Phil Bain writes a very interesting article about Franchisor’s running company owned stores and they advantages thereof. The article is posted at Franchise Chat. Phil is a principal at Franchise Alliance and holds the Accredited Franchise Executive qualification (A.F.E.) from the FCA programme through the University of New South Wales, in Austrailia.
The question of whether to run a mix of franchised and company run operations is a question which every franchisor inevitably faces. In most franchise systems the issue arises in the earliest stages of development.
The franchisor has an operating and proven model which he wishes to replicate and grow the business via franchising. Even amongst seasoned franchisor’s the issue of how many, if any, company operations to keep remains an issue of strong debate.
The service style franchisor often finds it more difficult to sell off the originating territory as it is frequently their sole source of income. They are then faced with selling off new territories against the existing proven model. Whilst the retail franchisor needs to do thorough demographic research, it is even more important for a service franchisor to do so in these situations. Sadly, it is our experience that retail franchisors recognise this need, but service style franchisors tend not to.
In the conventional retail model this is relatively straightforward as, finances allowing, another outlet can be opened and run under staff before franchising it off. If finances don’t allow this, the franchisor is faced with a burning question. Do I franchise my existing model, or do I keep it?
Where the franchisor has several outlets this is less of a problem as one can be franchised without overly affecting the franchisor’s income from the group. In most systems where Franchise Alliance has been involved with their development, the franchisor is forced to keep the “cash cow”, best store or territory, purely for financial reasons. This can bring its own problems to the table as it can be interpreted by franchisees that the franchisor is only franchising the less profitable, or even problem outlets, and is keeping the best for themselves.
This perception is not conducive to strong franchising and will not be overcome until a franchisee can reach the same level of success, or better, from a new outlet. It is thus well worth considering franchising the best performing outlet and foregoing the income. The supporting rationale behind this being that the particular franchisee will be highly successful and, by validating the system, will be the best resource possible to refer potential franchisees.
Generally, the recognised advantages of having franchisor operations alongside those of franchisees are as follows.
- The franchisor has the opportunity to trial new products which lessens the risk of inflicting dud products on the franchise system.
- The franchisor can trial new systems and procedures before introducing them to the system. Scott Meneilly of Body Bronze says “My feeling is that on one hand, company operated salons can be a distraction; but on the other hand it keeps you understanding the business. Company operated stores enable us to try out new ideas before releasing them to the network.”

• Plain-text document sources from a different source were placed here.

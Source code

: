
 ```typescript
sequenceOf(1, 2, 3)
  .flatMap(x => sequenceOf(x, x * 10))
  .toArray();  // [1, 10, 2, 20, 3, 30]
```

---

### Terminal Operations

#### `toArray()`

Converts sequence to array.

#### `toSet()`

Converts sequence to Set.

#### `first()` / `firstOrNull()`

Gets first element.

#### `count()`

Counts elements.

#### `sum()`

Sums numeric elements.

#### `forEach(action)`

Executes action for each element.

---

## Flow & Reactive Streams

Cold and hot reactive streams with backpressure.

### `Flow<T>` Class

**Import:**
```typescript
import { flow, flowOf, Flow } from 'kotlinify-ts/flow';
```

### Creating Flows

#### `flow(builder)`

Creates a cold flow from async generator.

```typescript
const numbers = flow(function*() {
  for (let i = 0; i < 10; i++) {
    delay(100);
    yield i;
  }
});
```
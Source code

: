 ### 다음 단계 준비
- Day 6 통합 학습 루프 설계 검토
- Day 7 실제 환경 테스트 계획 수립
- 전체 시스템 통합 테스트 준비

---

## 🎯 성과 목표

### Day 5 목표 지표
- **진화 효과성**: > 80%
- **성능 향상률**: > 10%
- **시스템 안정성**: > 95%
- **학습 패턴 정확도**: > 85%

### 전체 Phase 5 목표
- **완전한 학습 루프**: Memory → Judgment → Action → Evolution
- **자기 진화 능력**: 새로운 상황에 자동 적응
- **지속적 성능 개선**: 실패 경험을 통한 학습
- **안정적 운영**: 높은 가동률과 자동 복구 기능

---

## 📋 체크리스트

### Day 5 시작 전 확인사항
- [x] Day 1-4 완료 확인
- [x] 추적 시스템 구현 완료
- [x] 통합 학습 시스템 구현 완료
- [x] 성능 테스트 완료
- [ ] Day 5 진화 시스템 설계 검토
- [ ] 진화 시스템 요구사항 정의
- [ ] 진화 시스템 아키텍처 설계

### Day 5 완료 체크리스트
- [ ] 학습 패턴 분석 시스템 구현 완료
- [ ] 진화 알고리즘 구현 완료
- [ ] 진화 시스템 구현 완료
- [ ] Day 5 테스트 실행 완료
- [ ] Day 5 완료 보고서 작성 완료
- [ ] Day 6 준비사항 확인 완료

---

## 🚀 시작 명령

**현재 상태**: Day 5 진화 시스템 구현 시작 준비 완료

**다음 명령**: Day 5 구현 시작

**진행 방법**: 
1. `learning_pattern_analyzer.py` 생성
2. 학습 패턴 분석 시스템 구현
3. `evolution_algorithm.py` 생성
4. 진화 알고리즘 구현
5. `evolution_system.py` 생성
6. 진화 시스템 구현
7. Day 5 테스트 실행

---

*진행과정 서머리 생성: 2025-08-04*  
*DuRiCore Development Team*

Diana Williams of Fernwood puts it, “One of the main advantages of having company owned outlets is to enable us to trial new procedures and systems which we are always working on to improve the way we do things. Trialing them in our own clubs allows us to make sure that all of the problems are ironed out before we roll it out to the franchisees”.
- The franchisor operations provide a healthy breeding ground for franchisor staff to grow and develop into highly knowledgeable support staff for franchisees.
- The franchisor has a ready made school to train new franchisees.
- The franchisor can keep a source of income from the company operations. Meneilly again “The company salons also provide us with a great source of income further to franchise fees alone.”
- The company operations can enable the franchisor to grow assets which can be franchised with a strong goodwill component attached. But there is always the old reason why franchising is so powerful and Diana Williams contributes “While our company owned clubs are generating healthy profits, generally franchised clubs are far more profitable than company owned clubs. This has been proven to be the case where we have sold a company owned club to the existing manager and without any change of management, staff or location we have seen an immediate increase in both the turnover and profitability.” Peter Fox, General Manager of Autobarn agrees, “The franchise model is far more profitable for an owner operator than a corporate store is for the franchisor”.
- The franchisor experiences the same day to day problems that the franchisees are experiencing in their franchises. This gives the franchisor the opportunity to fix problems before they fester and damage the system and impact on franchisees. Similarly, when a franchisee takes a position “that can’t be done”, or “that won’t work”, the franchisor has the capacity to show how and why it can be done and thus can see through franchisee excuses. However, Peter Fox adds “We have also found that if a corporate store is in any way non compliant with the system, franchisees use this to justify an endless array of excuses as to why they may do things differently or work outside the system, ultimately to it’s detriment”.